Wednesday, June 28, 2000

11:36 PM:  I just threw out the rest of my cigarettes (eight.)  I'm really trying to quit.  I had two today... I had about four yesterday, because I went all day without and then went crazy while waiting for my laundry to dry.  It's still better than 20.

This morning I woke up an hour late, feeling like shit.  My body literally felt like it had been slammed against a brick wall.  I've felt like that before, but not that strong.  It's the smoking, I know it is.

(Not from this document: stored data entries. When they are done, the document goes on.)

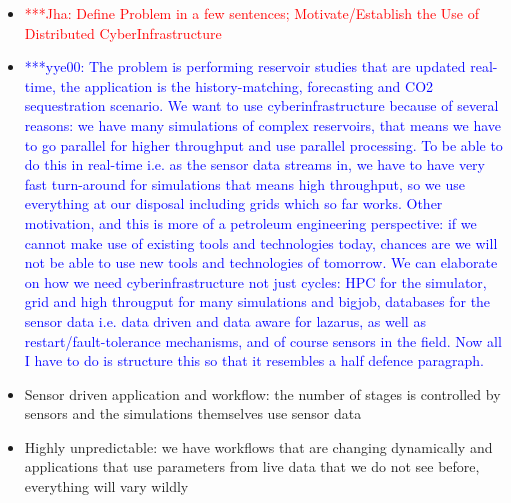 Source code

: \documentclass[conference,final]{IEEEtran}
\newcommand{\jhanote}[1]{ {\textcolor{red} { ***Jha: #1 }}}
\newcommand{\yyenote}[1]{ {\textcolor{blue} { ***yye00: #1 }}}
\newcommand{\jhanote}[1]{}
\newcommand{\yyenote}[1]{}
\begin{document}
\begin{itemize}
\item \jhanote{Define Problem in a few sentences; Motivate/Establish the Use of Distributed CyberInfrastructure}
\item \yyenote{ The problem is performing reservoir studies that are updated real-time, the application is the history-matching, forecasting and CO2 sequestration scenario. We want to use cyberinfrastructure because of several reasons: we have many simulations of complex reservoirs, that means we have to go parallel for higher throughput and use parallel processing. To be able to do this in real-time i.e. as the sensor data streams in, we have to have very fast turn-around for simulations that means high throughput, so we use everything at our disposal including grids which so far works. Other motivation, and this is more of a petroleum engineering perspective: if we cannot make use of existing tools and technologies today, chances are we will not be able to use new tools and technologies of tomorrow. We can elaborate on how we need cyberinfrastructure not just cycles: HPC for the simulator, grid and high througput for many simulations and bigjob, databases for the sensor data i.e. data driven and data aware for lazarus, as well as restart/fault-tolerance mechanisms, and of course sensors in the field. Now all I have to do is structure this so that it resembles a half defence paragraph. }
 \item Sensor driven application and workflow: the number of stages is controlled by sensors and the simulations themselves use sensor data
 \item Highly unpredictable: we have workflows that are changing dynamically and applications that use parameters from live data that we do not see before, everything will vary wildly


\end{itemize}
\end{document}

This past weekend my friend Holly blew into town from New York... somehow I managed to go through about five packs of cigarettes in two days.  By Monday, I was coughing so hard, and my chest hurt so much that I really thought I was going to have a heart attack then and there.  Jesus, I've only been smoking for three years.

I read somewhere that about 45% of gay men smoke, whereas only 15% of straight men do.  Don't quote me on that one.  I don't think I've ever met a happy smoker.

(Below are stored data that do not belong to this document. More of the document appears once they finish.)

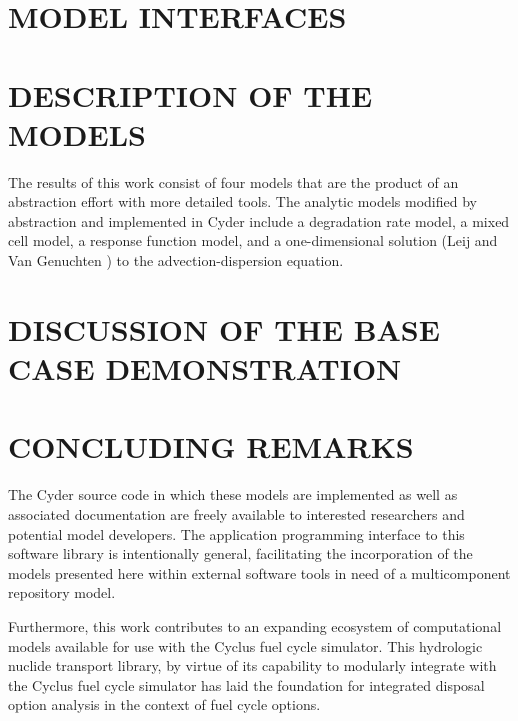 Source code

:\documentclass[letterpaper, 11pt]{article}
\begin{document}
\section*{MODEL INTERFACES}



\section*{DESCRIPTION OF THE MODELS}

The results of this work consist of four models that are the product of an 
abstraction effort with more detailed tools.  The analytic models modified by 
abstraction and implemented in Cyder include a degradation rate model, a mixed 
cell model, a response function model, and a one-dimensional solution (Leij and 
Van Genuchten \cite{leij_analytical_1991}) to the advection-dispersion equation.










\section*{DISCUSSION OF THE BASE CASE DEMONSTRATION}


\section*{CONCLUDING REMARKS}
The Cyder source code in which these models are implemented as well as 
associated documentation are freely available to interested researchers and 
potential model developers. The application programming interface to this 
software library is intentionally general, facilitating the incorporation of the 
models presented here within external software tools in need of a multicomponent 
repository model.

Furthermore, this work contributes to an expanding ecosystem of computational 
models available for use with the Cyclus fuel cycle simulator. This hydrologic 
nuclide transport library, by virtue of its capability to modularly integrate 
with the Cyclus fuel cycle simulator has laid the foundation for integrated 
disposal option analysis in the context of fuel cycle options. 




\end{document}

So, whatever.  Big hugs.  I don't really want anyone to know I'm trying to quit, because if I make a big deal out of it, it'll just make me want to cheat more.  It's wasn't really so bad, getting through work today without cigarettes, though.

I am exquisitely poor.  I haven't paid June rent at all, but I think I can swing it when I get my paycheck on Friday.  That still leaves July as a big question mark.  My friend Bethany's boyfriend wants to buy one of my pieces--- but he lives on the west coast and I lost Bethany's email address.  I hope he's still interested.  I have to get a hold of him about that-- I'm dying for the money.  My show at the Kingston gallery set me back over $500 and I didn't sell a damn thing.  I'm going to charge him $300, which is slightly less that what I would have made from a sale at the gallery, after they take their cut.  I hope he can pay that much.  I feel really guilty about charging so much, which is completely stupid because it's not like I'm trying to pull a fast one on him.  It's just part of my general feelings of extreme guilt about everything in general.  Ugh.

My friend Don just quit a job at some web design place and he says they're looking for freelancers.  I really really really could use that work.  I have to work on my resume this weekend and do something about this first thing next week.  Of course, I'm totally paranoid about the whole thing and quaking in my boots, yadda yadda yadda... I am such a wimp.  Whatever.  I need to be brave and get shit done or else I'll fucking die this summer.

On the plus side, I have been lifting weights and some of my friends have started to notice.  It's still pretty weird to hear this and I keep feeling like I'm walking around in someone else's body.  Also, I don't want to turn into some kind of yuppie gay gym bunny... whatever.  I really should start running or something so I can work off that tummy I got over the winter.  If I start wearing fucking spandex please take me out back and shoot me.